● **Exercise goal**
Search the material for the string "shall", then show every line where it turns up.
= = = = = = =
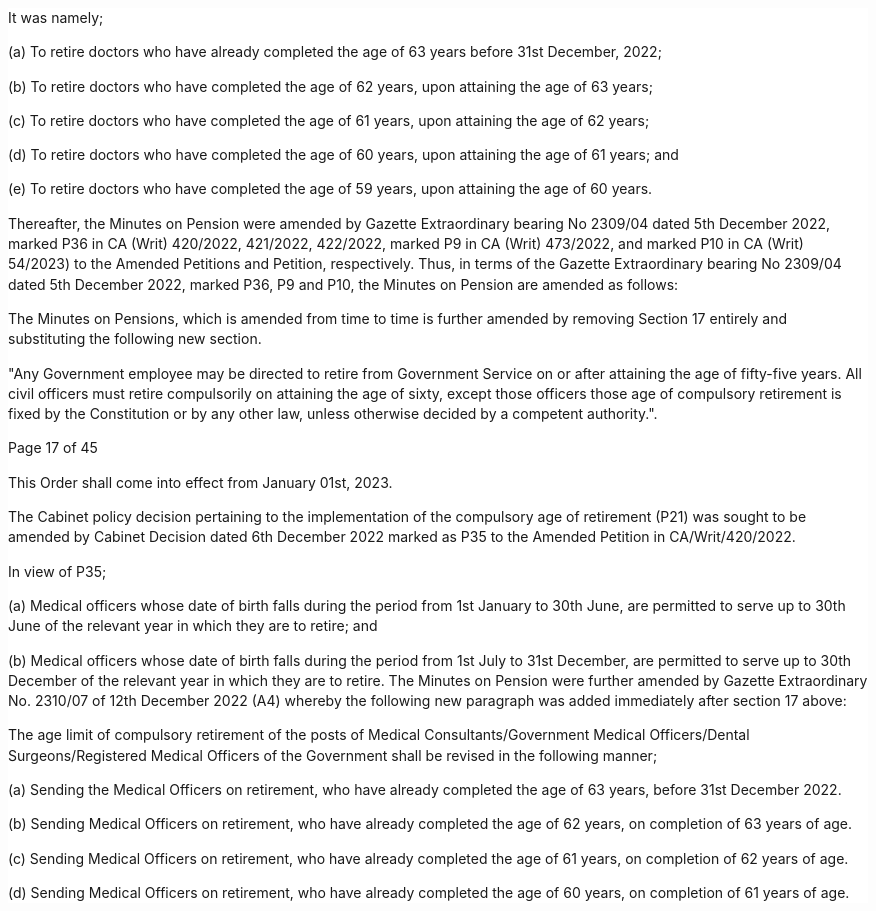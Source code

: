 It was namely;

(a) To retire doctors who have already completed the age of 63 years before 31st December, 2022;

(b) To retire doctors who have completed the age of 62 years, upon attaining the age of 63 years;

(c) To retire doctors who have completed the age of 61 years, upon attaining the age of 62 years;

(d) To retire doctors who have completed the age of 60 years, upon attaining the age of 61 years; and

(e) To retire doctors who have completed the age of 59 years, upon attaining the age of 60 years.

Thereafter, the Minutes on Pension were amended by Gazette Extraordinary bearing No 2309/04 dated 5th December 2022, marked P36 in CA (Writ) 420/2022, 421/2022, 422/2022, marked P9 in CA (Writ) 473/2022, and marked P10 in CA (Writ) 54/2023) to the Amended Petitions and Petition, respectively. Thus, in terms of the Gazette Extraordinary bearing No 2309/04 dated 5th December 2022, marked P36, P9 and P10, the Minutes on Pension are amended as follows:

The Minutes on Pensions, which is amended from time to time is further amended by removing Section 17 entirely and substituting the following new section.

"Any Government employee may be directed to retire from Government Service on or after attaining the age of fifty-five years. All civil officers must retire compulsorily on attaining the age of sixty, except those officers those age of compulsory retirement is fixed by the Constitution or by any other law, unless otherwise decided by a competent authority.".

Page 17 of 45

This Order shall come into effect from January 01st, 2023.

The Cabinet policy decision pertaining to the implementation of the compulsory age of retirement (P21) was sought to be amended by Cabinet Decision dated 6th December 2022 marked as P35 to the Amended Petition in CA/Writ/420/2022.

In view of P35;

(a) Medical officers whose date of birth falls during the period from 1st January to 30th June, are permitted to serve up to 30th June of the relevant year in which they are to retire; and

(b) Medical officers whose date of birth falls during the period from 1st July to 31st December, are permitted to serve up to 30th December of the relevant year in which they are to retire. The Minutes on Pension were further amended by Gazette Extraordinary No. 2310/07 of 12th December 2022 (A4) whereby the following new paragraph was added immediately after section 17 above:

The age limit of compulsory retirement of the posts of Medical Consultants/Government Medical Officers/Dental Surgeons/Registered Medical Officers of the Government shall be revised in the following manner;

(a) Sending the Medical Officers on retirement, who have already completed the age of 63 years, before 31st December 2022.

(b) Sending Medical Officers on retirement, who have already completed the age of 62 years, on completion of 63 years of age.

(c) Sending Medical Officers on retirement, who have already completed the age of 61 years, on completion of 62 years of age.

(d) Sending Medical Officers on retirement, who have already completed the age of 60 years, on completion of 61 years of age.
= = = = = = =
● **Response area**
This Order shall come into effect from January 01st, 2023.
The age limit of compulsory retirement of the posts of Medical Consultants/Government Medical Officers/Dental Surgeons/Registered Medical Officers of the Government shall be revised in the following manner;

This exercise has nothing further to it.